For several years, the Chrysler 300 SRT has gone mostly unchallenged in the luxo-muscle category. You could say cars with AMG, RS or M badges were playing with the same formula, but the European competitors are far more James Bond than John McLane in both price and presence. GM has built a competitor for years, but it lived on a different continent. While it managed to sneak over for a few years as a Pontiac, it apparently has trouble consistently finding its way across the ocean. Oh the irony for a car named Commodore. Maybe that's why it lost its rank and is now merely the Chevrolet SS.

This is one of the more in-depth performance comparisons I've done, putting more than 1000 miles on each car over two weeks. We commuted, did family weekend duty as well as bring them to our drag strip, figure-eight, a road course and even using our Car of the Year road loop. We drove in everything from sunny 70 degree Huntington Beach sunshine, to near freezing and even pouring rain. We got everything but a blizzard or zombie apocalypse.

Starting with the very basics, both cars here are big sedans, the smaller Chevy still stretches 195.5 inches from stem to stern. The Chrysler is roughly 5 inches longer and its 4387 pounds is 474 pounds more portly than the SS. Both are rear wheel drive and make their power with pushrod V-8s, the SS a 415 hp and 415 lb-ft of torque 6.2 liter LS3 and the SRT sporting a 470 hp and 470 lb-ft 6.4 liter Hemi monster.
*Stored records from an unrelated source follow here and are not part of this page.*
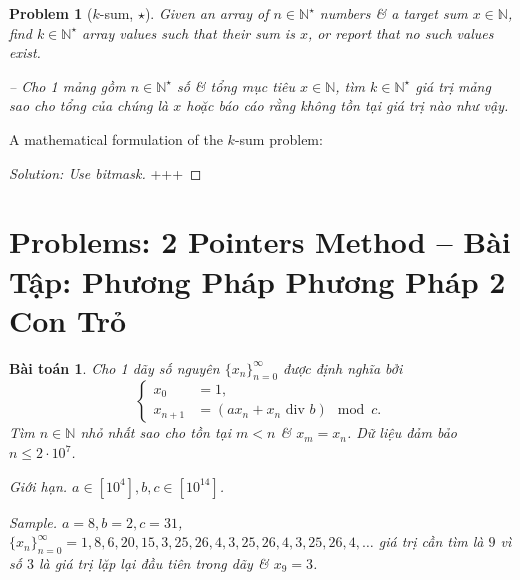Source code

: \documentclass{article}
\newtheorem{baitoan}{Bài toán}
\newtheorem{problem}{Problem}
\begin{document}
\begin{problem}[$k$-sum, $\star$]
    Given an array of $n\in\mathbb{N}^\star$ numbers \& a target sum $x\in\mathbb{N}$, find $k\in\mathbb{N}^\star$ array values such that their sum is $x$, or report that no such values exist.

    -- Cho 1 mảng gồm $n\in\mathbb{N}^\star$ số \& tổng mục tiêu $x\in\mathbb{N}$, tìm $k\in\mathbb{N}^\star$ giá trị mảng sao cho tổng của chúng là $x$ hoặc báo cáo rằng không tồn tại giá trị nào như vậy.
\end{problem}
A mathematical formulation of the $k$-sum problem:
\begin{center}
\end{center}

\begin{proof}[Solution: Use bitmask]
    +++
\end{proof}


\section{Problems: 2 Pointers Method -- Bài Tập: Phương Pháp Phương Pháp 2 Con Trỏ}

\begin{baitoan}
     Cho 1 dãy số nguyên $\{x_n\}_{n=0}^\infty$ được định nghĩa bởi
     \begin{equation*}
         \left\{\begin{split}
             x_0 &= 1,\\
             x_{n+1} &= (ax_n + x_n\mbox{ div } b)\mod c.
         \end{split}\right.
     \end{equation*}
     Tìm $n\in\mathbb{N}$ nhỏ nhất sao cho tồn tại $m < n$ \& $x_m = x_n$. Dữ liệu đảm bảo $n\le2\cdot10^7$.
     \item {\sf Giới hạn.} $a\in[10^4],b,c\in[10^{14}]$.
     \item {\sf Sample.} $a = 8,b = 2,c = 31$, $\{x_n\}_{n=0}^\infty = 1,8,6,20,15,3,25,26,4,3,25,26,4,3,25,26,4,\ldots$ giá trị cần tìm là $9$ vì số $3$ là giá trị lặp lại đầu tiên trong dãy \& $x_9 = 3$.
\end{baitoan}
\end{document}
Behind the bell housing is a 6-speed auto in the SS, which sounds shockingly archaic until we talk about the 5-speed in the Chrysler. Especially surprising when you consider the rest of the tech the 300 is packing.

The window sticker on this particular 300 SRT should have come with a warning. The $45,770 of the SS didn't shock anyone, while the $61,570 for the SRT nearly knocked us over. The SS feels well equipped with navigation, heated seats, blind spot warning, all the usual suspects, but the Chrysler adds things like adaptive cruise control and active suspension that aren't even options on the Chevy. The 300 also has nearly $5500 in interior upgrades that could easily be skipped without a second thought and that would shave that price gap down quite a bit. The last point of economic interest is the $1300 gas-guzzler tax on the SS compared to the $1000 tacked onto the SRT. We would go into the fuel economy, but if you really care about that, you're looking at the wrong cars. Let's talk speed instead.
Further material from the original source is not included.